▶ [Work order]:
Could you repeat the records below exactly as written?

▶ [Dataset records]:
☆ ☆ ☆ ☆ ☆ ☆ ☆
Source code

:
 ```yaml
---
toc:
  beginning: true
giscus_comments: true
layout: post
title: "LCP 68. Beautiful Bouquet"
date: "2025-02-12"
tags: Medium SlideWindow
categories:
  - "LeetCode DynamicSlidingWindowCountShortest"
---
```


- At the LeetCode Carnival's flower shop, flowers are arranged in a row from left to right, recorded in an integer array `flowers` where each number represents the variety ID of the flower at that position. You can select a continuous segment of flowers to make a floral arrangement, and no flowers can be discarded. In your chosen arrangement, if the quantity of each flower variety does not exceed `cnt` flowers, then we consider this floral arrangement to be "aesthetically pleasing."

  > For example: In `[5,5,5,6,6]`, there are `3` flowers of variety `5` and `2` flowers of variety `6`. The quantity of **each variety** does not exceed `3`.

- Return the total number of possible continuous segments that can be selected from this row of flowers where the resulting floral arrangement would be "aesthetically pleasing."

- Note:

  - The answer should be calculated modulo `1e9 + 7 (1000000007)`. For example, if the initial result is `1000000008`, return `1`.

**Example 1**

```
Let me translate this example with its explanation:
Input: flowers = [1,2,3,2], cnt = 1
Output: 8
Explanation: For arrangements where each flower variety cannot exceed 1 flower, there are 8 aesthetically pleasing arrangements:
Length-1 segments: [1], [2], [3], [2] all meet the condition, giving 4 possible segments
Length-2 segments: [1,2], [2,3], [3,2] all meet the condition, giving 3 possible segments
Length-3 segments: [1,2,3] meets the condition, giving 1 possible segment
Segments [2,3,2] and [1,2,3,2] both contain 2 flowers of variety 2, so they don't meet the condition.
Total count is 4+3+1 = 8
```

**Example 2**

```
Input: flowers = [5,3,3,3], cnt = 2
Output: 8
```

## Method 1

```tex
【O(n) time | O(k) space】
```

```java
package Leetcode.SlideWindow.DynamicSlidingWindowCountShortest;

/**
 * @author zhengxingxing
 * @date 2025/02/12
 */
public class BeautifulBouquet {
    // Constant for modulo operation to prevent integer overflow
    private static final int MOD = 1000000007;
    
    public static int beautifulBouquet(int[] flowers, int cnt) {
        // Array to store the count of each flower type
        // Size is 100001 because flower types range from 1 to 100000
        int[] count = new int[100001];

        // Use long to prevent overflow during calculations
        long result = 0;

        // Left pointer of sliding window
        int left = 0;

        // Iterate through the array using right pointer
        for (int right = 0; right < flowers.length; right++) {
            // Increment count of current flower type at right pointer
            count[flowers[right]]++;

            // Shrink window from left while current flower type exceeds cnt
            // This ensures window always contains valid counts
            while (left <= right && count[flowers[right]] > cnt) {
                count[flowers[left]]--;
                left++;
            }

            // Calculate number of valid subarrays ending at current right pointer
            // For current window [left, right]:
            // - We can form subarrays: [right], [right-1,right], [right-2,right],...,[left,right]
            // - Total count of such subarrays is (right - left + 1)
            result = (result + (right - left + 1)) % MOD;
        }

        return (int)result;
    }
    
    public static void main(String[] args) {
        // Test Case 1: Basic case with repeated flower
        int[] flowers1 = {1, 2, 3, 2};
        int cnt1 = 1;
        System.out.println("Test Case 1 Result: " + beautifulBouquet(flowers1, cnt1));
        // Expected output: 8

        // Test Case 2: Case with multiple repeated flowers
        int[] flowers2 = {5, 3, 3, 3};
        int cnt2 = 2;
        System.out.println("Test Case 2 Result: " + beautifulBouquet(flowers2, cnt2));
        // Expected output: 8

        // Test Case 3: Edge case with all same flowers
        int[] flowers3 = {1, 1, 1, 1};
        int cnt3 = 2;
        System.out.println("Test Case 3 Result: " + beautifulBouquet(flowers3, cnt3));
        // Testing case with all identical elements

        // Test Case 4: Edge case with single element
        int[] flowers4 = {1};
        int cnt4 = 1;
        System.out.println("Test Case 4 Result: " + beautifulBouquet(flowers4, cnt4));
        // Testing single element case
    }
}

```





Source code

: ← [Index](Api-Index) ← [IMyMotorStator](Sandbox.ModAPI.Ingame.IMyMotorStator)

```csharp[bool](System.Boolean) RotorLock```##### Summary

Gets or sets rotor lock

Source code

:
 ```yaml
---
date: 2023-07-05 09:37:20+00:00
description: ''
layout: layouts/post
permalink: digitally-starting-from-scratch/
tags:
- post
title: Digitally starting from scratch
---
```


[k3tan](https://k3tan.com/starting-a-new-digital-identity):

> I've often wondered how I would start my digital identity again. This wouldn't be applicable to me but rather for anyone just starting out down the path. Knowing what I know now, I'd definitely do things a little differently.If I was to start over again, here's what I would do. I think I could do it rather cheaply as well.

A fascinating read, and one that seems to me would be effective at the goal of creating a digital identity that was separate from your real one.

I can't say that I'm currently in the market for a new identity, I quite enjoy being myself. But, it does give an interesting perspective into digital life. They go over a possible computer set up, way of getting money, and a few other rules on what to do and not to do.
☆ ☆ ☆ ☆ ☆ ☆ ☆
▶ [Expected answer]:
Source code

:
 ```yaml
---
toc:
  beginning: true
giscus_comments: true
layout: post
title: "LCP 68. Beautiful Bouquet"
date: "2025-02-12"
tags: Medium SlideWindow
categories:
  - "LeetCode DynamicSlidingWindowCountShortest"
---
```


- At the LeetCode Carnival's flower shop, flowers are arranged in a row from left to right, recorded in an integer array `flowers` where each number represents the variety ID of the flower at that position. You can select a continuous segment of flowers to make a floral arrangement, and no flowers can be discarded. In your chosen arrangement, if the quantity of each flower variety does not exceed `cnt` flowers, then we consider this floral arrangement to be "aesthetically pleasing."

  > For example: In `[5,5,5,6,6]`, there are `3` flowers of variety `5` and `2` flowers of variety `6`. The quantity of **each variety** does not exceed `3`.

- Return the total number of possible continuous segments that can be selected from this row of flowers where the resulting floral arrangement would be "aesthetically pleasing."

- Note:

  - The answer should be calculated modulo `1e9 + 7 (1000000007)`. For example, if the initial result is `1000000008`, return `1`.

**Example 1**

```
Let me translate this example with its explanation:
Input: flowers = [1,2,3,2], cnt = 1
Output: 8
Explanation: For arrangements where each flower variety cannot exceed 1 flower, there are 8 aesthetically pleasing arrangements:
Length-1 segments: [1], [2], [3], [2] all meet the condition, giving 4 possible segments
Length-2 segments: [1,2], [2,3], [3,2] all meet the condition, giving 3 possible segments
Length-3 segments: [1,2,3] meets the condition, giving 1 possible segment
Segments [2,3,2] and [1,2,3,2] both contain 2 flowers of variety 2, so they don't meet the condition.
Total count is 4+3+1 = 8
```

**Example 2**

```
Input: flowers = [5,3,3,3], cnt = 2
Output: 8
```

## Method 1

```tex
【O(n) time | O(k) space】
```

```java
package Leetcode.SlideWindow.DynamicSlidingWindowCountShortest;

/**
 * @author zhengxingxing
 * @date 2025/02/12
 */
public class BeautifulBouquet {
    // Constant for modulo operation to prevent integer overflow
    private static final int MOD = 1000000007;
    
    public static int beautifulBouquet(int[] flowers, int cnt) {
        // Array to store the count of each flower type
        // Size is 100001 because flower types range from 1 to 100000
        int[] count = new int[100001];

        // Use long to prevent overflow during calculations
        long result = 0;

        // Left pointer of sliding window
        int left = 0;

        // Iterate through the array using right pointer
        for (int right = 0; right < flowers.length; right++) {
            // Increment count of current flower type at right pointer
            count[flowers[right]]++;

            // Shrink window from left while current flower type exceeds cnt
            // This ensures window always contains valid counts
            while (left <= right && count[flowers[right]] > cnt) {
                count[flowers[left]]--;
                left++;
            }

            // Calculate number of valid subarrays ending at current right pointer
            // For current window [left, right]:
            // - We can form subarrays: [right], [right-1,right], [right-2,right],...,[left,right]
            // - Total count of such subarrays is (right - left + 1)
            result = (result + (right - left + 1)) % MOD;
        }

        return (int)result;
    }
    
    public static void main(String[] args) {
        // Test Case 1: Basic case with repeated flower
        int[] flowers1 = {1, 2, 3, 2};
        int cnt1 = 1;
        System.out.println("Test Case 1 Result: " + beautifulBouquet(flowers1, cnt1));
        // Expected output: 8

        // Test Case 2: Case with multiple repeated flowers
        int[] flowers2 = {5, 3, 3, 3};
        int cnt2 = 2;
        System.out.println("Test Case 2 Result: " + beautifulBouquet(flowers2, cnt2));
        // Expected output: 8

        // Test Case 3: Edge case with all same flowers
        int[] flowers3 = {1, 1, 1, 1};
        int cnt3 = 2;
        System.out.println("Test Case 3 Result: " + beautifulBouquet(flowers3, cnt3));
        // Testing case with all identical elements

        // Test Case 4: Edge case with single element
        int[] flowers4 = {1};
        int cnt4 = 1;
        System.out.println("Test Case 4 Result: " + beautifulBouquet(flowers4, cnt4));
        // Testing single element case
    }
}

```





Source code

: ← [Index](Api-Index) ← [IMyMotorStator](Sandbox.ModAPI.Ingame.IMyMotorStator)

```csharp[bool](System.Boolean) RotorLock```##### Summary

Gets or sets rotor lock

Source code

:
 ```yaml
---
date: 2023-07-05 09:37:20+00:00
description: ''
layout: layouts/post
permalink: digitally-starting-from-scratch/
tags:
- post
title: Digitally starting from scratch
---
```


[k3tan](https://k3tan.com/starting-a-new-digital-identity):

> I've often wondered how I would start my digital identity again. This wouldn't be applicable to me but rather for anyone just starting out down the path. Knowing what I know now, I'd definitely do things a little differently.If I was to start over again, here's what I would do. I think I could do it rather cheaply as well.

A fascinating read, and one that seems to me would be effective at the goal of creating a digital identity that was separate from your real one.

I can't say that I'm currently in the market for a new identity, I quite enjoy being myself. But, it does give an interesting perspective into digital life. They go over a possible computer set up, way of getting money, and a few other rules on what to do and not to do.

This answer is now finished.